Hospice Island in Glonn: A place to die and be alive – Ebersberg

The German Hospice and Palliative Association listed around 250 inpatient hospices for adults in April 2021. None of them are in the Ebersberg district. Since 2003 there has been a constantly growing palliative care unit at the district clinic there, which has been a valued haven for many seriously ill, dying and their relatives in the extremely challenging, very last phase of life. But not a place where people can spend weeks or even months preparing for the inevitable.

The “Hospice Island Glonn” has been offering this since this week. That’s really lucky. Because exactly such a place has been missing so far. For all patients who are discharged from the palliative care ward or who are cared for at home or in a retirement or nursing home, it turns out that the severity of the illness and the symptoms make care by trained palliative care professionals necessary. A place where you can die in peace and dignity, but where you have been alive for as long as possible beforehand. On the one hand, the people who are called “guests” there can be given appropriate medical care. There is still room for all the wishes and longings that even the terminally ill are allowed to have.

Not each and every one of them will be permanently bedridden. Then you need a space outside your own room, the feeling of being able to keep moving. And even if someone is mostly in bed, they can still benefit from art and respiratory therapy. From the meetings with volunteers from the hospice association who have time. For example, for conversations that you do not want to have with relatives because they are too painful.

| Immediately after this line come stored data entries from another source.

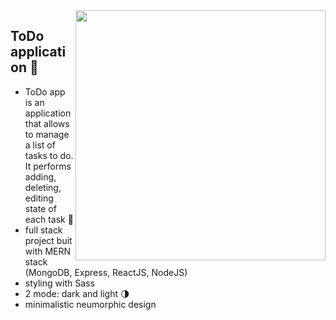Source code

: <img src="https://user-images.githubusercontent.com/102720711/188470913-a1e59870-7572-4cf5-8f8f-f9425d7d9964.png" width="400" height="400" align="right" /> 


## ToDo application 🚀

- ToDo app is an application that allows to manage a list of tasks to do. It performs adding, deleting, editing state of each task	:dart:
- full stack project buit with MERN stack (MongoDB, Express, ReactJS, NodeJS)
- styling with Sass
- 2 mode: dark and light :last_quarter_moon:
- minimalistic neumorphic design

And yes, you will definitely need a lot of handkerchiefs on this island. For crying. But also for laughing. This is an equally important part of holistic palliative care. As for the hospice movement, the main idea is that life may not be able to have more days, but days more life.

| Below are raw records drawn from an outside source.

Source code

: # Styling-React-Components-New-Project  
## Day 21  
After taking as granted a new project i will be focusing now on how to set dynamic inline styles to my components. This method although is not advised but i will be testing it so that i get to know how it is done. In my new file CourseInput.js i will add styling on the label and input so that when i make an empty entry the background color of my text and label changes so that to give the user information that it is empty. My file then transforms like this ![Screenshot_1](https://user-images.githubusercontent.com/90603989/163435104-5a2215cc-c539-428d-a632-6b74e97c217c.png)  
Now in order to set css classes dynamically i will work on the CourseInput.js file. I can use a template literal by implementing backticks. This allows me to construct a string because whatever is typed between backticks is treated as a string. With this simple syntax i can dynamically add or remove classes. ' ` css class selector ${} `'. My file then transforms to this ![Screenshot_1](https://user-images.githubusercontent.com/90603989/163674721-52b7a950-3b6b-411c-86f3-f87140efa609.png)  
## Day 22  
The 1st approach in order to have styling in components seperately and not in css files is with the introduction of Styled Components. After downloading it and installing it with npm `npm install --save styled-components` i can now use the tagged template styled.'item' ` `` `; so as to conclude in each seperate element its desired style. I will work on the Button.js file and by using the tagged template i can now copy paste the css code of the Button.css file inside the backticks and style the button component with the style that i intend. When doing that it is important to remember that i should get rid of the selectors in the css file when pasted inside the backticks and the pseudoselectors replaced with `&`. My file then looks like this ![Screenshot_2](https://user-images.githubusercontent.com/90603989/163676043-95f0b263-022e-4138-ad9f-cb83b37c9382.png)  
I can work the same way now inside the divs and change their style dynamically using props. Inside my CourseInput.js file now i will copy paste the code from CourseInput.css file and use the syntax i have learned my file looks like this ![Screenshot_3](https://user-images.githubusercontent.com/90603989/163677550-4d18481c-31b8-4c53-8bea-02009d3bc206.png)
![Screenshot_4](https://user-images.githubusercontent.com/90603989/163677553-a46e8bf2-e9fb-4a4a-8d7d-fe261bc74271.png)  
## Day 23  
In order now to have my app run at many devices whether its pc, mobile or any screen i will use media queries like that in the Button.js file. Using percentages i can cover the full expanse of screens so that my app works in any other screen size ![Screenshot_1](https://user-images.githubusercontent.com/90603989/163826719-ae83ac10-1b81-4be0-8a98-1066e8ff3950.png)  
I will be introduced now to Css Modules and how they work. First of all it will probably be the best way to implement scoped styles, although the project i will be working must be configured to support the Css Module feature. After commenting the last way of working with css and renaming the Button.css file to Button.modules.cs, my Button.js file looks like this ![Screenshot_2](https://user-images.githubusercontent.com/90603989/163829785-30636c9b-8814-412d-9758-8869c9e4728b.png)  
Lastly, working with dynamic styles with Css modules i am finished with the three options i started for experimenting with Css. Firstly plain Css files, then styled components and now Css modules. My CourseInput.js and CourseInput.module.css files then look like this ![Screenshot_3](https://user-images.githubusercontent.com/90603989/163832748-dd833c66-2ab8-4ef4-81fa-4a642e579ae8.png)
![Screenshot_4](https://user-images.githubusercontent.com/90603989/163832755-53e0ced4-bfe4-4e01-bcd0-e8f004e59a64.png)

This is possible if you give more space to “public” dying. Creating places where death is visibly present without frightening the living. Where you can talk openly about fears and needs, but also about hopes and wishes. In which everyone involved finds relief in an incredibly challenging situation.

Some people would want to buy an island if they won the lottery. For many, this is a synonym for a tranquil, maybe even beautiful place where you can finally breathe deeply again. To let yourself fall. Find strength to carry the heavy. Good that there is a hospice island in the district.